▶ WHAT IS REQUIRED
How many lines below hold "Select"? Answer with only the number.

(Data records)
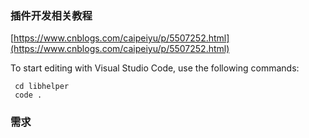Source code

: ### 插件开发相关教程

[https://www.cnblogs.com/caipeiyu/p/5507252.html](https://www.cnblogs.com/caipeiyu/p/5507252.html)

To start editing with Visual Studio Code, use the following commands:

     cd libhelper
     code .
### 需求

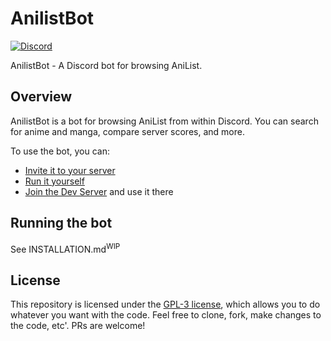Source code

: # AnilistBot

[![Discord](https://img.shields.io/discord/867985175697567744)](https://discord.gg/gGVDR6Mxu4)

AnilistBot - A Discord bot for browsing AniList.

## Overview

AnilistBot is a bot for browsing AniList from within Discord.
You can search for anime and manga, compare server scores, and more.

To use the bot, you can:

- [Invite it to your server](https://discord.com/api/oauth2/authorize?client_id=861173907644743680&permissions=137439308864&scope=bot)
- [Run it yourself](#running-the-bot)
- [Join the Dev Server](https://discord.gg/gGVDR6Mxu4) and use it there

## Running the bot

See INSTALLATION.md<sup>WIP</sup>

## License

This repository is licensed under the [GPL-3 license](LICENSE), which allows you to do whatever you want with the code.
Feel free to clone, fork, make changes to the code, etc'. PRs are welcome!
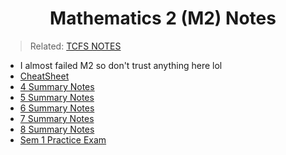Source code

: <h1 align="center"><b> Mathematics 2 (M2) Notes </b></h1>

> Related: [TCFS NOTES](/tcfs-notes/README.md)

* I almost failed M2 so don't trust anything here lol
* [CheatSheet](m2-cheatsheet.pdf)
* [4 Summary Notes](m2-4-summary-notes.pdf)
* [5 Summary Notes](m2-5-summary-notes.pdf)
* [6 Summary Notes](m2-6-summary-notes.pdf)
* [7 Summary Notes](m2-7-summary-notes.pdf)
* [8 Summary Notes](m2-8-summary-notes.pdf)
* [Sem 1 Practice Exam](m2-sem1-practice-exam.pdf)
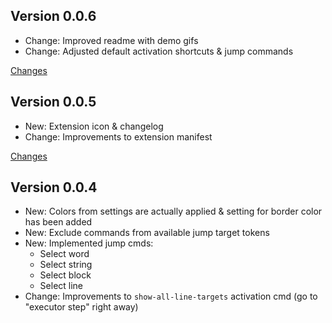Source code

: ## Version 0.0.6

- Change: Improved readme with demo gifs
- Change: Adjusted default activation shortcuts & jump commands

[Changes](https://github.com/skafau/vscode-cursor-commander/compare/v0.0.5...v0.0.6)

## Version 0.0.5

- New: Extension icon & changelog
- Change: Improvements to extension manifest

[Changes](https://github.com/skafau/vscode-cursor-commander/compare/v0.0.4...v0.0.5)

## Version 0.0.4

- New: Colors from settings are actually applied & setting for border color has been added
- New: Exclude commands from available jump target tokens
- New: Implemented jump cmds:
  - Select word
  - Select string
  - Select block
  - Select line
- Change: Improvements to `show-all-line-targets` activation cmd (go to "executor step" right away)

▶ REPLY
4